## GOAL OF THE EXERCISE
Where in the records does the word "Rainbow" occur? Copy each line in which it does.

[Source texts of formatted documents]
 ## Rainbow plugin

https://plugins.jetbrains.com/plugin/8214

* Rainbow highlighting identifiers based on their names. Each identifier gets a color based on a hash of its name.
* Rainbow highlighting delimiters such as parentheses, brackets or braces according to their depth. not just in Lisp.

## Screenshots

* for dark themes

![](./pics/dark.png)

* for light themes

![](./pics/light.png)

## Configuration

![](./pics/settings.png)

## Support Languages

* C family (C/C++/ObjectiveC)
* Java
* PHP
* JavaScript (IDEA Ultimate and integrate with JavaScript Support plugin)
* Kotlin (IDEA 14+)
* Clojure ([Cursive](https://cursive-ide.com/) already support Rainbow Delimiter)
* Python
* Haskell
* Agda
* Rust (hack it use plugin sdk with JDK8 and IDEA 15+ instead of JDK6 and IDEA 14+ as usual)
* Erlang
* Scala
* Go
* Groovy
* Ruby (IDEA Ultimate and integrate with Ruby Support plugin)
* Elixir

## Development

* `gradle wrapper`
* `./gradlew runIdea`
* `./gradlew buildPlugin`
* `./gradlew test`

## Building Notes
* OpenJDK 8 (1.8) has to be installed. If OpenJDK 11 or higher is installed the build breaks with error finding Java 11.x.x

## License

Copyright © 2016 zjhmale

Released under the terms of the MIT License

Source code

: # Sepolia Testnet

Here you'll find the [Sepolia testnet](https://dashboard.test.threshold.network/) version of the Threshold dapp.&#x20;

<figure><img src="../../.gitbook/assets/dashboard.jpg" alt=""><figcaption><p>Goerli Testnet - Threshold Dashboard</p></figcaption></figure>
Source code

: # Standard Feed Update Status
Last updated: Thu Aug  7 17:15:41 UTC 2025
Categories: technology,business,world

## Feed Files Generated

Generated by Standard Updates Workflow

## YOUR RESPONSE
 ## Rainbow plugin
* Rainbow highlighting identifiers based on their names. Each identifier gets a color based on a hash of its name.
* Rainbow highlighting delimiters such as parentheses, brackets or braces according to their depth. not just in Lisp.
* Clojure ([Cursive](https://cursive-ide.com/) already support Rainbow Delimiter)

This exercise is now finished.